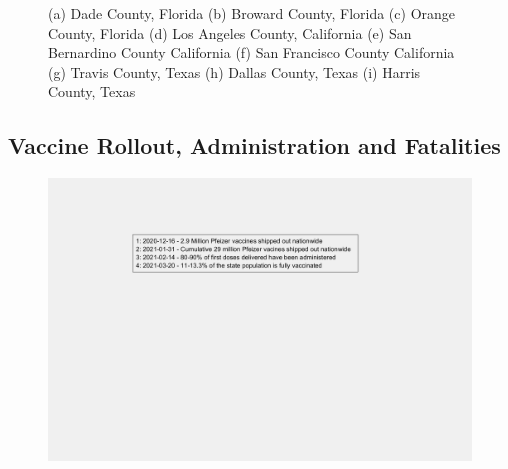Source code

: \documentclass[]{article}
\begin{document}
\begin{figure}
	\caption{(a) Dade County, Florida (b) Broward County, Florida (c) Orange County, Florida (d) Los Angeles County, California (e) San Bernardino County California (f) San Francisco County California (g) Travis County, Texas (h) Dallas County, Texas (i) Harris County, Texas}
	\label{fig:foobar}
\end{figure}
\FloatBarrier
\vspace{5mm}

\subsection{Vaccine Rollout, Administration and Fatalities}

\begin{figure}[!h]
	\includegraphics[width=\linewidth]{legends/vaccine_rollout_legend.png}
	\caption{}
	\label{fig:legends/vaccine_rollout_legendLabel}
\end{figure}
\end{document}
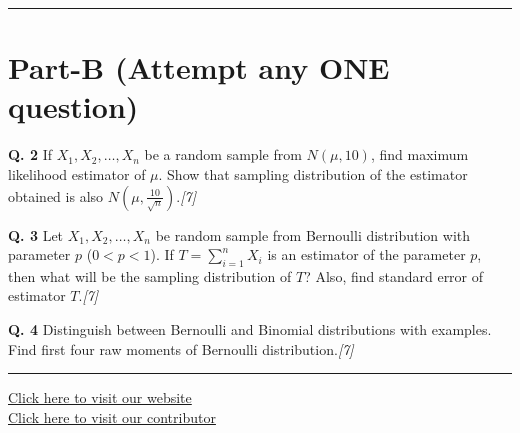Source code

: \documentclass[11pt,a4paper]{article}
\newcommand{\pts}[1]{\hfill   \textit{[#1]}}
\begin{document}
\medskip\rule{\linewidth}{0.2pt}\medskip

\section*{Part-B (Attempt any ONE question)}




\noindent   \textbf{Q. 2} If $X_1, X_2, \dots, X_n$ be a random sample from $N(\mu, 10)$, find maximum likelihood estimator of $\mu$. Show that sampling distribution of the estimator obtained is also $N\left(\mu, \frac{10}{\sqrt{n}}\right)$.\pts{7}

\medskip




\noindent   \textbf{Q. 3} Let $X_1, X_2, \dots, X_n$ be random sample from Bernoulli distribution with parameter $p$ ($0 < p < 1$). If $T = \sum_{i=1}^{n} X_i$ is an estimator of the parameter $p$, then what will be the sampling distribution of $T$? Also, find standard error of estimator $T$.\pts{7}

\medskip




\noindent   \textbf{Q. 4} Distinguish between Bernoulli and Binomial distributions with examples. Find first four raw moments of Bernoulli distribution.\pts{7}

\vfill\rule{\linewidth}{0.4pt}

\begin{center}\small
\href{https://bhu-exam.vercel.app/}{Click here to visit our website}\\[4pt]
\href{https://me-aryan.vercel.app/}{Click here to visit our contributor}
\end{center}
\end{document}
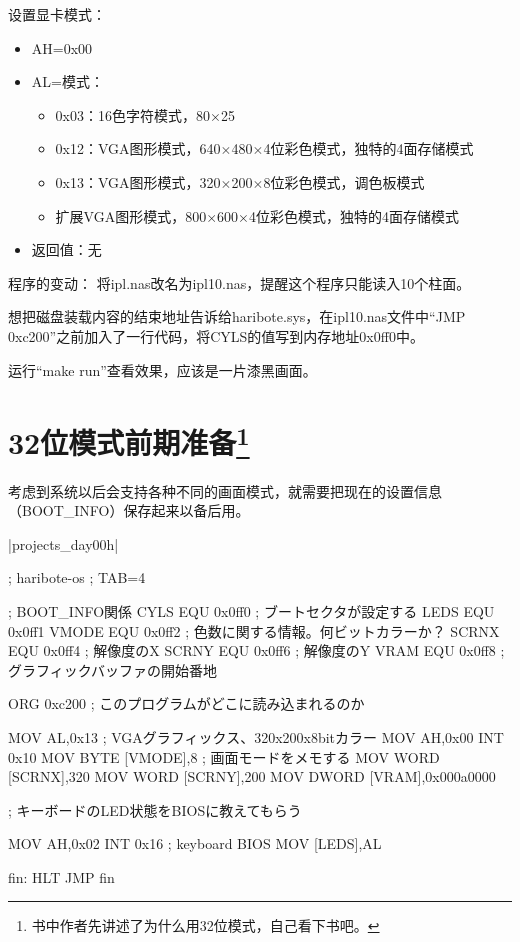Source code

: 设置显卡模式：
\begin{itemize}
  \item AH=0x00
  \item AL=模式：
  \begin{itemize}
    \item 0x03：16色字符模式，80$\times$25
    \item 0x12：VGA图形模式，640$\times$480$\times$4位彩色模式，独特的4面存储模式
    \item 0x13：VGA图形模式，320$\times$200$\times$8位彩色模式，调色板模式
    \item 扩展VGA图形模式，800$\times$600$\times$4位彩色模式，独特的4面存储模式
  \end{itemize}
  \item 返回值：无
\end{itemize}

程序的变动：
将ipl.nas改名为ipl10.nas，提醒这个程序只能读入10个柱面。

想把磁盘装载内容的结束地址告诉给haribote.sys，在ipl10.nas文件中“JMP 0xc200”之前加入了一行代码，将CYLS的值写到内存地址0x0ff0中。

运行“make run”查看效果，应该是一片漆黑画面。

\section[32位模式前期准备]{32位模式前期准备\protect\footnote{书中作者先讲述了为什么用32位模式，自己看下书吧。}}

考虑到系统以后会支持各种不同的画面模式，就需要把现在的设置信息（BOOT\_INFO）保存起来以备后用。

\dag|projects_day\harib00h|
\begin{code}[label=haribote.nas]
; haribote-os
; TAB=4

; BOOT_INFO関係
CYLS	EQU		0x0ff0			; ブートセクタが設定する
LEDS	EQU		0x0ff1
VMODE	EQU		0x0ff2			; 色数に関する情報。何ビットカラーか？
SCRNX	EQU		0x0ff4			; 解像度のX
SCRNY	EQU		0x0ff6			; 解像度のY
VRAM	EQU		0x0ff8			; グラフィックバッファの開始番地

		ORG		0xc200			; このプログラムがどこに読み込まれるのか

		MOV		AL,0x13			; VGAグラフィックス、320x200x8bitカラー
		MOV		AH,0x00
		INT		0x10
		MOV		BYTE [VMODE],8	; 画面モードをメモする
		MOV		WORD [SCRNX],320
		MOV		WORD [SCRNY],200
		MOV		DWORD [VRAM],0x000a0000

; キーボードのLED状態をBIOSに教えてもらう

		MOV		AH,0x02
		INT		0x16 			; keyboard BIOS
		MOV		[LEDS],AL

fin:
		HLT
		JMP		fin
\end{code}

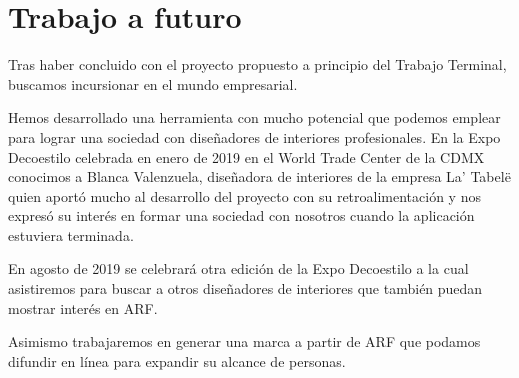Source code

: \chapter{Trabajo a futuro}

Tras haber concluido con el proyecto propuesto a principio del Trabajo Terminal, buscamos incursionar en el mundo empresarial. \par
Hemos desarrollado una herramienta con mucho potencial que podemos emplear para lograr una sociedad con diseñadores de interiores profesionales. En la Expo Decoestilo celebrada en enero de 2019 en el World Trade Center de la CDMX conocimos a Blanca Valenzuela, diseñadora de interiores de la empresa La' Tabelë quien aportó mucho al desarrollo del proyecto con su retroalimentación y nos expresó su interés en formar una sociedad con nosotros cuando la aplicación estuviera terminada.\par
En agosto de 2019 se celebrará otra edición de la Expo Decoestilo a la cual asistiremos para buscar a otros diseñadores de interiores que también puedan mostrar interés en ARF.
\par
Asimismo trabajaremos en generar una marca a partir de ARF que podamos difundir en línea para expandir su alcance de personas.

◆ The task
Show the lines from the data above that contain the string "Click".

◆ Answer area
\href{https://bhu-exam.vercel.app/}{Click here to visit our website}\\[4pt]
\href{https://me-aryan.vercel.app/}{Click here to visit our contributor}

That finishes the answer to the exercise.